Data for processing START
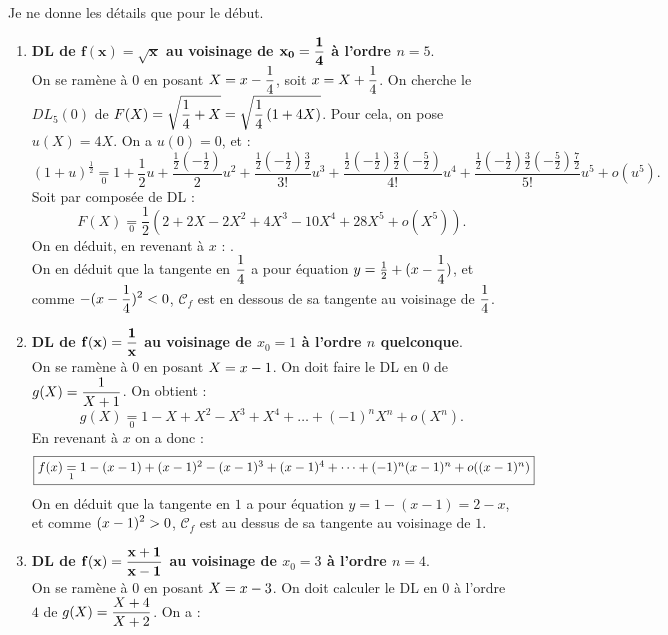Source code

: \documentclass[a4paper, 11pt,reqno]{article}
\begin{document}
\begin{correction}  \; Je ne donne les d\'etails que pour le d\'ebut.
	\begin{enumerate}
		\item \textbf{DL de $\mathbf{f(x)=\sqrt{x}}$ au voisinage de $\mathbf{x_0=\displaystyle\frac{1}{4}}$ \`a l'ordre $n=5$}.\\
		      On se ram\`ene \`a $0$ en posant $\displaystyle X=x-\frac{1}{4}$, soit $\displaystyle x=X+\frac{1}{4}$. On cherche le $DL_5(0)$ de $\displaystyle F(X) = \sqrt{\frac{1}{4}+X} = \sqrt{\frac{1}{4} \left(1+4X\right)}$. Pour cela, on pose $u(X) = 4X$. On a $u(0)=0$, et :
		      $$(1+u)^\frac{1}{2} \underset{0}{=} 1+\frac{1}{2} u + \frac{\frac{1}{2}\left(-\frac{1}{2}\right)}{2} u^2 + \frac{\frac{1}{2}\left(-\frac{1}{2}\right)\frac{3}{2}}{3!} u^3 + \frac{\frac{1}{2}\left(-\frac{1}{2}\right)\frac{3}{2}\left(-\frac{5}{2}\right)}{4!} u^4 + \frac{\frac{1}{2}\left(-\frac{1}{2}\right)\frac{3}{2}\left(-\frac{5}{2}\right)\frac{7}{2}}{5!} u^5 + o(u^5).$$
		      Soit par compos\'ee de DL :
		      $$F(X) \underset{0}{=} \frac{1}{2} \left( 2 + 2X -2X^2+4X^3-10X^4+28X^5  + o(X^5)\right).$$
		      On en d\'eduit, en revenant \`a $x$ : .\\
		      On en d\'eduit que la tangente en $\displaystyle\frac{1}{4}$ a pour \'equation $y=\frac{1}{2} +(x-\displaystyle\frac{1}{4})$, et comme $\displaystyle -(x-\displaystyle\frac{1}{4})^2<0$, $\mathcal{C}_f$ est en dessous de sa tangente au voisinage de $\displaystyle\frac{1}{4}$.
		\item \textbf{DL de $\mathbf{f(x)=\displaystyle\frac{1}{x}}$ au voisinage de $x_0=1$ \`a l'ordre $n$ quelconque}.\\
		      On se ram\`ene \`a $0$ en posant $\displaystyle X=x-1$. On doit faire le DL en $0$ de $g(X) = \displaystyle \frac{1}{X+1}$. On obtient :
		      $$g(X) \underset{0}{=} 1 - X + X^2 -X^3 + X^4 + \ldots + (-1)^{n} X^n + o(X^n).$$
		      En revenant \`a $x$ on a donc :
		      $$\fbox{$f(x)\underset{1}{=} 1 - (x-1) + (x-1)^2-(x-1)^3+(x-1)^4+\dots+(-1)^{n}(x-1)^n   + o((x-1)^n)$}$$
		      On en d\'eduit que la tangente en $1$ a pour \'equation $y=1-(x-1)=2-x$, et comme $\displaystyle (x-1)^2>0$, $\mathcal{C}_f$ est au dessus de sa tangente au voisinage de $1$.
		\item \textbf{DL de $\mathbf{f(x)=\displaystyle\frac{x+1}{x-1}}$ au voisinage de $x_0=3$ \`a l'ordre $n=4$}.\\
		      On se ram\`ene \`a $0$ en posant $\displaystyle X=x-3$. On doit calculer le DL en $0$ \`a l'ordre $4$ de $g(X) = \displaystyle \frac{X+4}{X+2}$. On a :

\end{enumerate}
\end{correction}
\end{document}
Data for processing END
(Aim of the task) In your copy, repeat the records above exactly and include no images.

(Solution to this task)
Source code

: \documentclass[a4paper, 11pt,reqno]{article}
\begin{document}
\begin{correction}  \; Je ne donne les d\'etails que pour le d\'ebut.
	\begin{enumerate}
		\item \textbf{DL de $\mathbf{f(x)=\sqrt{x}}$ au voisinage de $\mathbf{x_0=\displaystyle\frac{1}{4}}$ \`a l'ordre $n=5$}.\\
		      On se ram\`ene \`a $0$ en posant $\displaystyle X=x-\frac{1}{4}$, soit $\displaystyle x=X+\frac{1}{4}$. On cherche le $DL_5(0)$ de $\displaystyle F(X) = \sqrt{\frac{1}{4}+X} = \sqrt{\frac{1}{4} \left(1+4X\right)}$. Pour cela, on pose $u(X) = 4X$. On a $u(0)=0$, et :
		      $$(1+u)^\frac{1}{2} \underset{0}{=} 1+\frac{1}{2} u + \frac{\frac{1}{2}\left(-\frac{1}{2}\right)}{2} u^2 + \frac{\frac{1}{2}\left(-\frac{1}{2}\right)\frac{3}{2}}{3!} u^3 + \frac{\frac{1}{2}\left(-\frac{1}{2}\right)\frac{3}{2}\left(-\frac{5}{2}\right)}{4!} u^4 + \frac{\frac{1}{2}\left(-\frac{1}{2}\right)\frac{3}{2}\left(-\frac{5}{2}\right)\frac{7}{2}}{5!} u^5 + o(u^5).$$
		      Soit par compos\'ee de DL :
		      $$F(X) \underset{0}{=} \frac{1}{2} \left( 2 + 2X -2X^2+4X^3-10X^4+28X^5  + o(X^5)\right).$$
		      On en d\'eduit, en revenant \`a $x$ : .\\
		      On en d\'eduit que la tangente en $\displaystyle\frac{1}{4}$ a pour \'equation $y=\frac{1}{2} +(x-\displaystyle\frac{1}{4})$, et comme $\displaystyle -(x-\displaystyle\frac{1}{4})^2<0$, $\mathcal{C}_f$ est en dessous de sa tangente au voisinage de $\displaystyle\frac{1}{4}$.
		\item \textbf{DL de $\mathbf{f(x)=\displaystyle\frac{1}{x}}$ au voisinage de $x_0=1$ \`a l'ordre $n$ quelconque}.\\
		      On se ram\`ene \`a $0$ en posant $\displaystyle X=x-1$. On doit faire le DL en $0$ de $g(X) = \displaystyle \frac{1}{X+1}$. On obtient :
		      $$g(X) \underset{0}{=} 1 - X + X^2 -X^3 + X^4 + \ldots + (-1)^{n} X^n + o(X^n).$$
		      En revenant \`a $x$ on a donc :
		      $$\fbox{$f(x)\underset{1}{=} 1 - (x-1) + (x-1)^2-(x-1)^3+(x-1)^4+\dots+(-1)^{n}(x-1)^n   + o((x-1)^n)$}$$
		      On en d\'eduit que la tangente en $1$ a pour \'equation $y=1-(x-1)=2-x$, et comme $\displaystyle (x-1)^2>0$, $\mathcal{C}_f$ est au dessus de sa tangente au voisinage de $1$.
		\item \textbf{DL de $\mathbf{f(x)=\displaystyle\frac{x+1}{x-1}}$ au voisinage de $x_0=3$ \`a l'ordre $n=4$}.\\
		      On se ram\`ene \`a $0$ en posant $\displaystyle X=x-3$. On doit calculer le DL en $0$ \`a l'ordre $4$ de $g(X) = \displaystyle \frac{X+4}{X+2}$. On a :

\end{enumerate}
\end{correction}
\end{document}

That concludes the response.